Add `MultiTurnSample` conversion path for RAGAS trajectory-aware agent metrics by yczhang-nv · Pull Request #1774 · NVIDIA/NeMo-Agent-Toolkit

yczhang-nv · 2026-03-09T23:32:46Z

Description

The RAGAS ATIF adapter only converted to SingleTurnSample, limiting evaluation to metrics like AnswerAccuracy. Trajectory-aware metrics (AgentGoalAccuracyWithoutReference, ToolCallAccuracy) require MultiTurnSample and previously failed with a validation error.

This PR adds a MultiTurnSample conversion path alongside the existing SingleTurnSample path, controlled by a new sample_type config field (single_turn | multi_turn).

Closes

By Submitting this PR I confirm:

I am familiar with the Contributing Guidelines.
We require that all contributors "sign-off" on their commits. This certifies that the contribution is your original work, or you have rights to submit it under the same license, or a compatible license.
- Any contribution which contains commits that are not Signed-Off will not be accepted.
When the PR is ready for review, new or existing tests cover these changes.
When the PR is ready for review, the documentation is up to date with these changes.

Summary by CodeRabbit

Documentation
- Added comprehensive guidance on multi-turn Ragas metrics for evaluating agent workflows with tool calls, including configuration examples and metric recommendations.
New Features
- Introduced multi-turn evaluation mode via new sample_type configuration option (defaults to single-turn for backward compatibility).
- Enabled assessment of tool call accuracy and agent goal metrics in multi-turn agent conversations.
Tests
- Added comprehensive test coverage for multi-turn evaluation scenarios and edge cases.

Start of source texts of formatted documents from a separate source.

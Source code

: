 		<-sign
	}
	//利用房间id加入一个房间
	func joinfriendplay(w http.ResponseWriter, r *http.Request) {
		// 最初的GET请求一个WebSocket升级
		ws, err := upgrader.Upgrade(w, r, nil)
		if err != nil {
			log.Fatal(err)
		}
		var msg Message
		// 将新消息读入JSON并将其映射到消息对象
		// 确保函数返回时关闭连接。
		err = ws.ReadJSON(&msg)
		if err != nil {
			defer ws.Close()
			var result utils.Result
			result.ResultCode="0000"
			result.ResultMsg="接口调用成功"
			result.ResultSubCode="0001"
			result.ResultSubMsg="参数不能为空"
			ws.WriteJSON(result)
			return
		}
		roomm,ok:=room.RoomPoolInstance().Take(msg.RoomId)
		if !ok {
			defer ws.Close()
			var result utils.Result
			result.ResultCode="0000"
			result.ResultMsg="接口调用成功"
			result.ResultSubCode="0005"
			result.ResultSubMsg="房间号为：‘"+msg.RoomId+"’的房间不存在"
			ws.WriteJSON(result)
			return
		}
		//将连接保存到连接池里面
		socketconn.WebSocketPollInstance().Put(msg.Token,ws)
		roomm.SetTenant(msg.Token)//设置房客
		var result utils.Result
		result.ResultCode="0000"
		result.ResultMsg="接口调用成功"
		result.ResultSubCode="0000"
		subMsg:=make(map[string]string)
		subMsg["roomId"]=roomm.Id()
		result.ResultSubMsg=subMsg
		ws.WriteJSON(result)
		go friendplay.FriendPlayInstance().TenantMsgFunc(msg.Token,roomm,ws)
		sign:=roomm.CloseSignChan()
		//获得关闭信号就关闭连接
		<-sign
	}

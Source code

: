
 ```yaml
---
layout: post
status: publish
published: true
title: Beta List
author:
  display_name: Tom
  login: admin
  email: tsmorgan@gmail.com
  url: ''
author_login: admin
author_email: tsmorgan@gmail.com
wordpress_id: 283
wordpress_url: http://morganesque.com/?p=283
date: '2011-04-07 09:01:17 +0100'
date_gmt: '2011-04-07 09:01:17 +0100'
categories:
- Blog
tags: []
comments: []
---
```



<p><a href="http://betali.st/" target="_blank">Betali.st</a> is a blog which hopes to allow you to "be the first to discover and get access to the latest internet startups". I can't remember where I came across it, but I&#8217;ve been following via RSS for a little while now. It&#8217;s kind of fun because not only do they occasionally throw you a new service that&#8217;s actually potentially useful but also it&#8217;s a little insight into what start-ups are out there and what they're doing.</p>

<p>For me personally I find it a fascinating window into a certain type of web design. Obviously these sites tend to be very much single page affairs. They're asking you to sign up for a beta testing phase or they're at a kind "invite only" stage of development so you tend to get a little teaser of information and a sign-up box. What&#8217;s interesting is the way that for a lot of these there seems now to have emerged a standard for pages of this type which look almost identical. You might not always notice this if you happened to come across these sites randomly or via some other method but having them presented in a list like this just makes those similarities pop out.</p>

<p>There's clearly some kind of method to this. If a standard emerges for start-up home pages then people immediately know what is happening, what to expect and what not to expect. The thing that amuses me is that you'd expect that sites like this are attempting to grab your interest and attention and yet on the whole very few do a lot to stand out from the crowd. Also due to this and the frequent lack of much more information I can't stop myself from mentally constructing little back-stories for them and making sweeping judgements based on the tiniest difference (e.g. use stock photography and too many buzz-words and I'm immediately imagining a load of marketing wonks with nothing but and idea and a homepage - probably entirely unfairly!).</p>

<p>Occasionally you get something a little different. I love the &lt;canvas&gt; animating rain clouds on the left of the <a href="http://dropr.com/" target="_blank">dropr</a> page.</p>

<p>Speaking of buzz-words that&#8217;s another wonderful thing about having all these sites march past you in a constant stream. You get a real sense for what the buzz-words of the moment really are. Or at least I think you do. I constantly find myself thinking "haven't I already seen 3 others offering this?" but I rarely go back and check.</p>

…metrics Signed-off-by: Yuchen Zhang <yuchenz@nvidia.com>

coderabbitai · 2026-03-09T23:33:04Z

Walkthrough

Adds multi-turn evaluation support to Ragas evaluators by introducing sample type configuration, ATIF trajectory-to-Ragas message conversion helpers, configuration validation requiring ATIF evaluator enablement for multi-turn mode, and comprehensive test coverage for single-turn and multi-turn conversions.

Changes

Cohort / File(s)	Summary
Documentation `docs/source/extend/custom-components/custom-evaluator.md`, `docs/source/improve-workflows/evaluate.md`, `examples/evaluation_and_profiling/simple_web_query_eval/atif-eval-readme.md`	Added guidance on multi-turn Ragas metrics with ATIF trajectories, including configuration examples, message type mappings (user→HumanMessage, agent→AIMessage with ToolCall, observations→ToolMessage), and multi-turn metric options (AgentGoalAccuracyWithoutReference, ToolCallAccuracy).
Core Implementation `packages/nvidia_nat_ragas/src/nat/plugins/ragas/rag_evaluator/atif_evaluate.py`	Introduced SampleType alias and new sampling path with `_build_single_turn_sample` and `_build_multi_turn_sample` methods. Added helper functions (`_join_non_empty`, `_atif_step_to_ragas_messages`, `_atif_trajectory_to_multi_turn_messages`) to convert ATIF trajectories to RagAS message sequences. Extended `__init__` with sample_type parameter and updated `atif_samples_to_ragas` to dispatch based on configured sample type.
Configuration `packages/nvidia_nat_ragas/src/nat/plugins/ragas/rag_evaluator/register.py`	Added sample_type field (Literal["single_turn", "multi_turn"]) to RagasEvaluatorConfig with validation requiring enable_atif_evaluator=True when sample_type is multi_turn. Wired sample_type through to RAGAtifEvaluator instantiation.
Tests `packages/nvidia_nat_ragas/tests/test_rag_evaluate.py`	Added 9 new test cases covering multi-turn ATIF-to-MultiTurnSample conversion scenarios: basic conversion, no tools, empty trajectories, multiple parallel tool calls, observations without tool calls, reference_tool_calls propagation, default single-turn behavior, and configuration validation.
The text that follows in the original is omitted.